Little is known about the principles that govern the catalytic activity of short peptides at the sequence level. It appears that the residues that make up the sequence but also the order in which they appear are important when designing catalytic peptides. Many approaches tend to mimic the catalytic triad of a desired enzyme such as Ser-His-Asp. Remarkably, even very short peptides such as seryl-histidine (Ser-His) were shown to catalyze a number of hydrolytic reactions in water. Similarly to the serine protease chymotrypsin, which cleaves proteins and carboxyl esters, Ser-His dipeptide was found to cleave the p-NPA ester.
Even though several peptides have been shown catalytic activity as part of various supramolecular structures, the principles that govern their catalytic propensity at the sequence level have not been explored yet. It is our goal to understand how a particular peptide sequence acquires catalytic activity and how can sequences evolve to reach function. We want to gain information on monomers (combinations of amino acids) through a machine learning strategy and establish how to design better sequences in terms of their catalytic efficiency. Next, we will seek to create complexity through SA propensity to boost their activity.

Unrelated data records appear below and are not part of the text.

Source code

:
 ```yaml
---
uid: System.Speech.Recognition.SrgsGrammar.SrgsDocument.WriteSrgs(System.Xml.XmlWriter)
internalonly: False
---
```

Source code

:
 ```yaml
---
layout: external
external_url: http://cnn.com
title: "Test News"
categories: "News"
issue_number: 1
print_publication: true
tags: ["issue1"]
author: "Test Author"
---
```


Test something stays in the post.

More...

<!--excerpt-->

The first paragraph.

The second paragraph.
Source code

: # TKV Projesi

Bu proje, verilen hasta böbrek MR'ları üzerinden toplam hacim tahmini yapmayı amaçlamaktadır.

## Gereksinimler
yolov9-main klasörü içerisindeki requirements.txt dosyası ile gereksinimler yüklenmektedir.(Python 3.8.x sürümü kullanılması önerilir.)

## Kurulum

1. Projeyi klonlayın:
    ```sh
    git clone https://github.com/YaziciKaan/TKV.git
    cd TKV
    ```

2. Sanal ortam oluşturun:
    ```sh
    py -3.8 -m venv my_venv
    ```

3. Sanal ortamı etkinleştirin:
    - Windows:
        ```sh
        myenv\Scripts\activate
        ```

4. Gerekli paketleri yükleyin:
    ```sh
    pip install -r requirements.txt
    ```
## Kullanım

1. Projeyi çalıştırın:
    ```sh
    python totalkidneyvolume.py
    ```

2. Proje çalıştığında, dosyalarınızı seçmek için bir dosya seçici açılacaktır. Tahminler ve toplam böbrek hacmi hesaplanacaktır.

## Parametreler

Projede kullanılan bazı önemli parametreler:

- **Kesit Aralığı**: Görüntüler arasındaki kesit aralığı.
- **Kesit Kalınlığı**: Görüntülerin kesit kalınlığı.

Machine learning for peptide design
Machine learning (ML) is a niche in data science and a subset of artificial intelligence (AI) that computationally searches for patterns or regularities in data, enabling us to understand a phenomenon or to make predictions in the near future. By learning from data, ML uses the theory of statistics to build a
mathematical model and to make up for the lack of knowledge. The main application of ML is to help us find solutions to problems for which the amount and dimensionality of data is too overwhelming to comprehend. The analysis of chemical search space is such a problem domain.
Chemistry costs both time and physical resources, resulting in a limit on the number of experiments and the speed at which they can be performed. To date, artificial intelligence has been applied to a variety of chemical problems to maximize the chance of successful and rapid solving of complex issues. ML and evolutionary algorithms are being increasingly proposed to address various challenges of peptide chemistry related to the design and identification of peptides with a desired function. We reported on a multi-objective evolutionary approach for the design of mass and sequence diversity-oriented random peptide libraries.
Prediction models have been adapted for discovery of antimicrobial, antiviral and anticancer peptides. However, peptides with catalytic activity have not been searched before, using this strategy. Inspired by the recent advances in the field of antimicrobial peptides made by the combination of ML and experimental validation, we aim to determine whether it is possible to predict catalytically active peptides.
Optimization based on evolutionary algorithms
The 20 gene-encoded amino acids, together with a variety of non-natural ones, constitute a versatile toolbox to obtain peptides with high chemical and structural diversity. The number of possible permutations grows exponentially with the peptide length, depending also on the number of amino acids per position. If all the 20 proteinogenic amino acids are used in r positions, there are 20 r possible permutations. Due to the huge sequence space available even for short sequences it is challenging to establish meaningful relationships between sequence (primary structure) and function. Therefore, we need to rely on the use of artificial intelligence to help us explore this large space.